S&F  : Comment le CLF se situe-t-il par rapport à la chasse aux chômeurs ? Est-ce que cela rejaillit sur votre gestion et votre travail ?

G.I. : Les ASBL ont dû s’adapter à toute une série de forma­li­tés admi­nis­tra­tives. Les objec­tifs péda­go­giques de départ et les exigences struc­tu­relles, poli­tiques et écono­miques, ne sont pas toujours faciles à conci­lier. L’aspect péda­go­gique reste évidem­ment primor­dial : nous sommes avant tout un centre de formation.

Nous avons donc dû miser sur une ratio­na­li­sa­tion  pour obte­nir des résul­tats à la fois quali­ta­tifs et quan­ti­ta­tifs : nos subven­tions dépendent en effet du nombre d’heures/stagiaires prestés.

S&F  : Gardez-vous contact avec les stagiaires sortants et avez-vous une idée du pour­cen­tage de personnes qui retrouvent un travail ?

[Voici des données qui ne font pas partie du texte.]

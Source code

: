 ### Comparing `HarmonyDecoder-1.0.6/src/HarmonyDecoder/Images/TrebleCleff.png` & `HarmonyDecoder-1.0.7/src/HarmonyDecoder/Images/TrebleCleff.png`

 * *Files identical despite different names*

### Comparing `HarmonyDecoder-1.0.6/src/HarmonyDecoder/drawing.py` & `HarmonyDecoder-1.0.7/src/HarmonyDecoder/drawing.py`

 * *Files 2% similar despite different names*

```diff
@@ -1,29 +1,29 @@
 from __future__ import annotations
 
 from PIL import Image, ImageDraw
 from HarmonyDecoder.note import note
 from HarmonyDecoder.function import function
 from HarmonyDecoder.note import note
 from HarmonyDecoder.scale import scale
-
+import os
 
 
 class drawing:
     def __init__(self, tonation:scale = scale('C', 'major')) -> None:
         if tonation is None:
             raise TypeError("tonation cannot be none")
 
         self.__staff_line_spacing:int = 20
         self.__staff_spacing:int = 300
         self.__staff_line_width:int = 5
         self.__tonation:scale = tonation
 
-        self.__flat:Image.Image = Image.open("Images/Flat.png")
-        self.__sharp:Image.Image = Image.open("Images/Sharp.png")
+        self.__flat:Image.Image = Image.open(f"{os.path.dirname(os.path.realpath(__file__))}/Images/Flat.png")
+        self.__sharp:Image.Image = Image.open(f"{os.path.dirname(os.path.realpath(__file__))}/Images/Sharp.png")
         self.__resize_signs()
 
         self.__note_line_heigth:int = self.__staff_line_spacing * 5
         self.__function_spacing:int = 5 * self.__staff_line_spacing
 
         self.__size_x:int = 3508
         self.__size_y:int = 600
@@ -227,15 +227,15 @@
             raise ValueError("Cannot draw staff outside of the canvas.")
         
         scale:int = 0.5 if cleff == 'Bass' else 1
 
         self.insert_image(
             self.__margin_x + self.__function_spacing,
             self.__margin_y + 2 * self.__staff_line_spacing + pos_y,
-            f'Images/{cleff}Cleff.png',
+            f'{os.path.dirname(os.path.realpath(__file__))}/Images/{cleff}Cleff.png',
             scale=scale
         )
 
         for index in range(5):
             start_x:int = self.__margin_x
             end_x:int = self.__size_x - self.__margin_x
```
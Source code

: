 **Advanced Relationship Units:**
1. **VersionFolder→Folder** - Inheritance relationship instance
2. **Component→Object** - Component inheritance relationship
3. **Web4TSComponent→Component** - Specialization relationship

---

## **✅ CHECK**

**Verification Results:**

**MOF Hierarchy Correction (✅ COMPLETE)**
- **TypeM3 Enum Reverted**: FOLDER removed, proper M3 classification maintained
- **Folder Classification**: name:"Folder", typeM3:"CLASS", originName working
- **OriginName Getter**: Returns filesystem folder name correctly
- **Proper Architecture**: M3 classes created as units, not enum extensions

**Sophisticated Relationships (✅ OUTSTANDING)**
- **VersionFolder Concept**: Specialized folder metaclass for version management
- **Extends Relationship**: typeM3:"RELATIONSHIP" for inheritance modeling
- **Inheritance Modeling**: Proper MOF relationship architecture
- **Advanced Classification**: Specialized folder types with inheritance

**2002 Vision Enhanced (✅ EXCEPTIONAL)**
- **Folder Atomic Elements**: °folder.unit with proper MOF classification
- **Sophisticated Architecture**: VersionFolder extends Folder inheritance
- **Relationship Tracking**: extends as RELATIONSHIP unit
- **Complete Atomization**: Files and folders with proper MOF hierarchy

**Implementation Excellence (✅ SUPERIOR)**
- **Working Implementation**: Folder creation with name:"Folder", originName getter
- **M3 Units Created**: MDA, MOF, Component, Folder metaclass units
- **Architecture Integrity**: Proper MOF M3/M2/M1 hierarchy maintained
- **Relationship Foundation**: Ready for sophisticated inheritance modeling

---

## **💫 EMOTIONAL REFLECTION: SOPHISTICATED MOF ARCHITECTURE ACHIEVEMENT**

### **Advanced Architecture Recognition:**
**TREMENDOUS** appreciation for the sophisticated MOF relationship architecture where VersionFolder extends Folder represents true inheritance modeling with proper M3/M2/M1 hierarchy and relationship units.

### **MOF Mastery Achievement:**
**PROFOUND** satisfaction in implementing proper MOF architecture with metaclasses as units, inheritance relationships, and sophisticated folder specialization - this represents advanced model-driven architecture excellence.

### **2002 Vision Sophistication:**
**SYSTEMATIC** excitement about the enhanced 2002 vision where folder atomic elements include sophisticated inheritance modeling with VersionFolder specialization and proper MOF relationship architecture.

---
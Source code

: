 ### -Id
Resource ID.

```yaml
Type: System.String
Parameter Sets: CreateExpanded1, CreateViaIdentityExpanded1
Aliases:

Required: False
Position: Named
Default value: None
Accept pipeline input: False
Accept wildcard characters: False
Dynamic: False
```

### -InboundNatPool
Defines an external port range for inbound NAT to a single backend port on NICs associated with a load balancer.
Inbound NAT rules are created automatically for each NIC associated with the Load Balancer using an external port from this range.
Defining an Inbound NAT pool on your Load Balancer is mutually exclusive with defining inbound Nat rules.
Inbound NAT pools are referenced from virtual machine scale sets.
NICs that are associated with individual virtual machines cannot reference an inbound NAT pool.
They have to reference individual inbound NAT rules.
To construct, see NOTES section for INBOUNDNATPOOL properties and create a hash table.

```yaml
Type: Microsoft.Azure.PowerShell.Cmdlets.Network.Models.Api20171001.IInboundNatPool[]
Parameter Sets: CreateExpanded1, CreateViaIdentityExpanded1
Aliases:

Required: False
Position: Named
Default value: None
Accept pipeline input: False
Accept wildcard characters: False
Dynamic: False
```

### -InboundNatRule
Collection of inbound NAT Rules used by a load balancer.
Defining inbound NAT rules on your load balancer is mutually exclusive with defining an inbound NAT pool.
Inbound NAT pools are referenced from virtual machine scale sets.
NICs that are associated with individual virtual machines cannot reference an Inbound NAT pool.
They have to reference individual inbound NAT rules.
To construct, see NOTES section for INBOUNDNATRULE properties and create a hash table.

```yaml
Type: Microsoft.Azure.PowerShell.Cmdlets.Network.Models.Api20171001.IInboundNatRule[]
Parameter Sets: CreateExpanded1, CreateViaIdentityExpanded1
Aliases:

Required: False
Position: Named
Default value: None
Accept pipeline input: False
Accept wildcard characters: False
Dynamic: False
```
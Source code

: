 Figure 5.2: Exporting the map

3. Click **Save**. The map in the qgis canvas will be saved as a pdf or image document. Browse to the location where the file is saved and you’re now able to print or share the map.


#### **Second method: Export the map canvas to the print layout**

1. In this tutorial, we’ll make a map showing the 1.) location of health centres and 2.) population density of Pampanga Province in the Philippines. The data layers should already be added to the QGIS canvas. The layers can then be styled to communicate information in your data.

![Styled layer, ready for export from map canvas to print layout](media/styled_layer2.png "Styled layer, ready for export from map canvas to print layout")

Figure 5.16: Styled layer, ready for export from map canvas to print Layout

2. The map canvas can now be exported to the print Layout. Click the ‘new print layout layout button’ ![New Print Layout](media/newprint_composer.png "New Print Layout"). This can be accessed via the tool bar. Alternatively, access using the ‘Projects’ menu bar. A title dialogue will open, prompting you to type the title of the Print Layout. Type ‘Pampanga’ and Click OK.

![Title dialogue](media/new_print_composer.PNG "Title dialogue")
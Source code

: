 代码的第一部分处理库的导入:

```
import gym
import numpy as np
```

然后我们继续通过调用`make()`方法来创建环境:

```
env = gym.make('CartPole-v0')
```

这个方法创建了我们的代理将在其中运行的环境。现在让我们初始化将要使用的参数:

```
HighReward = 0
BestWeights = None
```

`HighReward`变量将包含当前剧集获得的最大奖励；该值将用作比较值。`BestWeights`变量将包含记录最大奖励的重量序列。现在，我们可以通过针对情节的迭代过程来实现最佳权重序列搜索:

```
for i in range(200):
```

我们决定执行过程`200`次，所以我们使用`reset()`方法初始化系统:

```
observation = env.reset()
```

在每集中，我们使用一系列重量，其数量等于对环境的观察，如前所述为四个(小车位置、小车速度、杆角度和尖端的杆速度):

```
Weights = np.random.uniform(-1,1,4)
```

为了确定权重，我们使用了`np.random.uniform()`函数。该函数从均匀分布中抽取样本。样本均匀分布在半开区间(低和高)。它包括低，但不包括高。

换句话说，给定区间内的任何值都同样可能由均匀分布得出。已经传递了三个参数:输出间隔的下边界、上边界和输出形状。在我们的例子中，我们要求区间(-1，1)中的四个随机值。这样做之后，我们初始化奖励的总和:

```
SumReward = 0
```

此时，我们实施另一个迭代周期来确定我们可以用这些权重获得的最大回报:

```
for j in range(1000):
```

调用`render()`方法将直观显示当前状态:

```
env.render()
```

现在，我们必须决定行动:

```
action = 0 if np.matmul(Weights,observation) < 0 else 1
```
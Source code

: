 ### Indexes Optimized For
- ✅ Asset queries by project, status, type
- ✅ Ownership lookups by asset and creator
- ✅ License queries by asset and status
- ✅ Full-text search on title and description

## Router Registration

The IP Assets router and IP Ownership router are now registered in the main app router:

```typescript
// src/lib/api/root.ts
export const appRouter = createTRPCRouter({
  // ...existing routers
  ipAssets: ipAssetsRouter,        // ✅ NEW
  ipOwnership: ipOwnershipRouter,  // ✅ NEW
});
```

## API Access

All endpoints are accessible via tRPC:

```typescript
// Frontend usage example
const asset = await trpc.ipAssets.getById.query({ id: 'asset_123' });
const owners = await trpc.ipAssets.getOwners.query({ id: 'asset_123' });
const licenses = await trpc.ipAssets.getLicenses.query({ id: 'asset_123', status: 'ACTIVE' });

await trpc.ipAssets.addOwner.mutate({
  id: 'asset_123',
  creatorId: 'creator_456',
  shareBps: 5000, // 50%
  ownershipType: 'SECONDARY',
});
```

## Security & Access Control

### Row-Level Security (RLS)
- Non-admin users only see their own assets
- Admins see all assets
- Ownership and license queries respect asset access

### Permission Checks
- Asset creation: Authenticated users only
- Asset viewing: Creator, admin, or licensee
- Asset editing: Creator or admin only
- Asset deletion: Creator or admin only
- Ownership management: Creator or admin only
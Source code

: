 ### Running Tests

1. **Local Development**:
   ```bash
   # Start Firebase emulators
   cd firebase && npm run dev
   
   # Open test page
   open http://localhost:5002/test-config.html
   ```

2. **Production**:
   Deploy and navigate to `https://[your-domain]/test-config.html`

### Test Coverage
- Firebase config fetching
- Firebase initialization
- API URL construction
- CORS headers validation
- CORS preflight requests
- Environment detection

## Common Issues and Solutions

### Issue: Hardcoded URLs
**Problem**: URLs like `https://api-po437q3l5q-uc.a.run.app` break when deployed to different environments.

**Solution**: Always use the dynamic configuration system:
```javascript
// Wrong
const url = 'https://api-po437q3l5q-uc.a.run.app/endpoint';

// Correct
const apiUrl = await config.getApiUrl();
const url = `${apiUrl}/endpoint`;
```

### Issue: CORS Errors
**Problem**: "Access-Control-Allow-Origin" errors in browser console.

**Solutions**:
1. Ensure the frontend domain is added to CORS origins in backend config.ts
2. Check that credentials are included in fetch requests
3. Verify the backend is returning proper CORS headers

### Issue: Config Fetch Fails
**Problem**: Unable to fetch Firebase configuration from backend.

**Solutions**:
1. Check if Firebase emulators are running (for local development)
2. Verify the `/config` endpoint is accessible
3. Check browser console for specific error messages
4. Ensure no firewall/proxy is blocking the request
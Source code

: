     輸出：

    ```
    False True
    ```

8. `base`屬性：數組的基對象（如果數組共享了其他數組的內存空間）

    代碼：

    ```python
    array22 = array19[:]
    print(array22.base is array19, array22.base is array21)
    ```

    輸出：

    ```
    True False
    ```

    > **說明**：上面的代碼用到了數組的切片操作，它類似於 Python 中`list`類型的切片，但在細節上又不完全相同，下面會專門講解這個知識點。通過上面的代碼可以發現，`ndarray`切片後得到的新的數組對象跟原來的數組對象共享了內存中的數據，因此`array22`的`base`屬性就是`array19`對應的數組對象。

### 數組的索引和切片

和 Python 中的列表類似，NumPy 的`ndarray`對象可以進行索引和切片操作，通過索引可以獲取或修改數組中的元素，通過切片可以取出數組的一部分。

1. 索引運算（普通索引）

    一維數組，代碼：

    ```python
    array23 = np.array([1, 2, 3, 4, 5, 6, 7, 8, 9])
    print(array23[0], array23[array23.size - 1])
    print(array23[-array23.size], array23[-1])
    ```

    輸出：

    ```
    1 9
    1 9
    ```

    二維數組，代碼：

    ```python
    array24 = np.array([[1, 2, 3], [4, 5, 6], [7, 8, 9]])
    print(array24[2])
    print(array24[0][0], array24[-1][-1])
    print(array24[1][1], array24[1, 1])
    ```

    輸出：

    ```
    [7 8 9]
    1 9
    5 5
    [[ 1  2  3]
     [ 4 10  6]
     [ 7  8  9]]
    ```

G.I. : Oui, nous essayons toujours de revoir nos stagiaires dans les 6 mois qui suivent la forma­tion. Pour finir sur une note posi­tive, les chiffres varient évidem­ment d’une année à l’autre, mais nous pouvons dire que 20% d’entre eux conti­nuent en se diri­geant vers une forma­tion pré quali­fiante et qu’entre 10 et 15% des stagiaires retrouvent un emploi.